Source texts of formatted documents:

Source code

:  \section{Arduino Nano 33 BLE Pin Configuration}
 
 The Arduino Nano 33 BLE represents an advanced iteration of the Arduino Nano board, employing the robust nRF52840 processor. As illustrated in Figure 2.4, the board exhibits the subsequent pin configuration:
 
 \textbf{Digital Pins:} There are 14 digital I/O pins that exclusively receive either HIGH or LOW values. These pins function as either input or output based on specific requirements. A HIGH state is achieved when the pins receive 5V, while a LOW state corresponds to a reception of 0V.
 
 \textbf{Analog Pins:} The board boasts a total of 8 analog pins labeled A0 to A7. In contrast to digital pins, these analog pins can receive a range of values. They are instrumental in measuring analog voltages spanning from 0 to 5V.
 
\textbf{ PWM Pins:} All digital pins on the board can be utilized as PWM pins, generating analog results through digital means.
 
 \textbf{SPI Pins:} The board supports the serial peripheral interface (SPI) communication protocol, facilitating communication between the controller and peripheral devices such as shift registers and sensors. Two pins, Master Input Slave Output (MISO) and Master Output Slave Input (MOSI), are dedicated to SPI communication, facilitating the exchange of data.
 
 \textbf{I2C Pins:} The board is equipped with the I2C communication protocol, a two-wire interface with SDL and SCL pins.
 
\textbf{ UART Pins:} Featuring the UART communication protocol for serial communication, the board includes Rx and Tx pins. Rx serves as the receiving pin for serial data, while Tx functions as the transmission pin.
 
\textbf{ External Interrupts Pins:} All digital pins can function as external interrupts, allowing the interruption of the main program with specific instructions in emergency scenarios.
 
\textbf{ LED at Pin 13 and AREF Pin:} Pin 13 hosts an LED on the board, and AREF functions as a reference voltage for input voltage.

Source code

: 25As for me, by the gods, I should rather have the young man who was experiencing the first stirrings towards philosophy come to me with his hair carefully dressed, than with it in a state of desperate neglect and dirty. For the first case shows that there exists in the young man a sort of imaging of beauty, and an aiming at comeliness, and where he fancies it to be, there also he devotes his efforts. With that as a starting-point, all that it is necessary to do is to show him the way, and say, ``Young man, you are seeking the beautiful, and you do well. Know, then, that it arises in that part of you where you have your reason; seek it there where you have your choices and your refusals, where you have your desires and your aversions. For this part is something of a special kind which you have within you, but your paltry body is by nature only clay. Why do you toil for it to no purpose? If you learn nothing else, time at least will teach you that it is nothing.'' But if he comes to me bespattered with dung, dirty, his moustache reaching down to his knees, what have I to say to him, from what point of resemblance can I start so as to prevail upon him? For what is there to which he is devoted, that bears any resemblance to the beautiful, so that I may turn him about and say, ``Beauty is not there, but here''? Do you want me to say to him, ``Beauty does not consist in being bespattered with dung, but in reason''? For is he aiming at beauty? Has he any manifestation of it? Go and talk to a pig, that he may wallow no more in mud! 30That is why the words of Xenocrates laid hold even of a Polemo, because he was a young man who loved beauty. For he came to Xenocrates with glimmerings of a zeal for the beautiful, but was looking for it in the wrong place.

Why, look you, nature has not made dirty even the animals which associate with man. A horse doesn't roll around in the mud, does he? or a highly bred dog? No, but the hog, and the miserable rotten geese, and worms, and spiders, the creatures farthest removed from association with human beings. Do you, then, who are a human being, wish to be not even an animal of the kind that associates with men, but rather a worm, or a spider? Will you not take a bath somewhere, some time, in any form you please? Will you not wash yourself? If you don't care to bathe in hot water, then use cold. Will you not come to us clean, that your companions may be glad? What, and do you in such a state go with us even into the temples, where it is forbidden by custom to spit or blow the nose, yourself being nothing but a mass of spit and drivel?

- [Aim of the task]: Without altering a single word, transcribe the entries above.

- [Written response]:
Source code

:  \section{Arduino Nano 33 BLE Pin Configuration}
 
 The Arduino Nano 33 BLE represents an advanced iteration of the Arduino Nano board, employing the robust nRF52840 processor. As illustrated in Figure 2.4, the board exhibits the subsequent pin configuration:
 
 \textbf{Digital Pins:} There are 14 digital I/O pins that exclusively receive either HIGH or LOW values. These pins function as either input or output based on specific requirements. A HIGH state is achieved when the pins receive 5V, while a LOW state corresponds to a reception of 0V.
 
 \textbf{Analog Pins:} The board boasts a total of 8 analog pins labeled A0 to A7. In contrast to digital pins, these analog pins can receive a range of values. They are instrumental in measuring analog voltages spanning from 0 to 5V.
 
\textbf{ PWM Pins:} All digital pins on the board can be utilized as PWM pins, generating analog results through digital means.
 
 \textbf{SPI Pins:} The board supports the serial peripheral interface (SPI) communication protocol, facilitating communication between the controller and peripheral devices such as shift registers and sensors. Two pins, Master Input Slave Output (MISO) and Master Output Slave Input (MOSI), are dedicated to SPI communication, facilitating the exchange of data.
 
 \textbf{I2C Pins:} The board is equipped with the I2C communication protocol, a two-wire interface with SDL and SCL pins.
 
\textbf{ UART Pins:} Featuring the UART communication protocol for serial communication, the board includes Rx and Tx pins. Rx serves as the receiving pin for serial data, while Tx functions as the transmission pin.
 
\textbf{ External Interrupts Pins:} All digital pins can function as external interrupts, allowing the interruption of the main program with specific instructions in emergency scenarios.
 
\textbf{ LED at Pin 13 and AREF Pin:} Pin 13 hosts an LED on the board, and AREF functions as a reference voltage for input voltage.

Source code

: 25As for me, by the gods, I should rather have the young man who was experiencing the first stirrings towards philosophy come to me with his hair carefully dressed, than with it in a state of desperate neglect and dirty. For the first case shows that there exists in the young man a sort of imaging of beauty, and an aiming at comeliness, and where he fancies it to be, there also he devotes his efforts. With that as a starting-point, all that it is necessary to do is to show him the way, and say, ``Young man, you are seeking the beautiful, and you do well. Know, then, that it arises in that part of you where you have your reason; seek it there where you have your choices and your refusals, where you have your desires and your aversions. For this part is something of a special kind which you have within you, but your paltry body is by nature only clay. Why do you toil for it to no purpose? If you learn nothing else, time at least will teach you that it is nothing.'' But if he comes to me bespattered with dung, dirty, his moustache reaching down to his knees, what have I to say to him, from what point of resemblance can I start so as to prevail upon him? For what is there to which he is devoted, that bears any resemblance to the beautiful, so that I may turn him about and say, ``Beauty is not there, but here''? Do you want me to say to him, ``Beauty does not consist in being bespattered with dung, but in reason''? For is he aiming at beauty? Has he any manifestation of it? Go and talk to a pig, that he may wallow no more in mud! 30That is why the words of Xenocrates laid hold even of a Polemo, because he was a young man who loved beauty. For he came to Xenocrates with glimmerings of a zeal for the beautiful, but was looking for it in the wrong place.

Why, look you, nature has not made dirty even the animals which associate with man. A horse doesn't roll around in the mud, does he? or a highly bred dog? No, but the hog, and the miserable rotten geese, and worms, and spiders, the creatures farthest removed from association with human beings. Do you, then, who are a human being, wish to be not even an animal of the kind that associates with men, but rather a worm, or a spider? Will you not take a bath somewhere, some time, in any form you please? Will you not wash yourself? If you don't care to bathe in hot water, then use cold. Will you not come to us clean, that your companions may be glad? What, and do you in such a state go with us even into the temples, where it is forbidden by custom to spit or blow the nose, yourself being nothing but a mass of spit and drivel?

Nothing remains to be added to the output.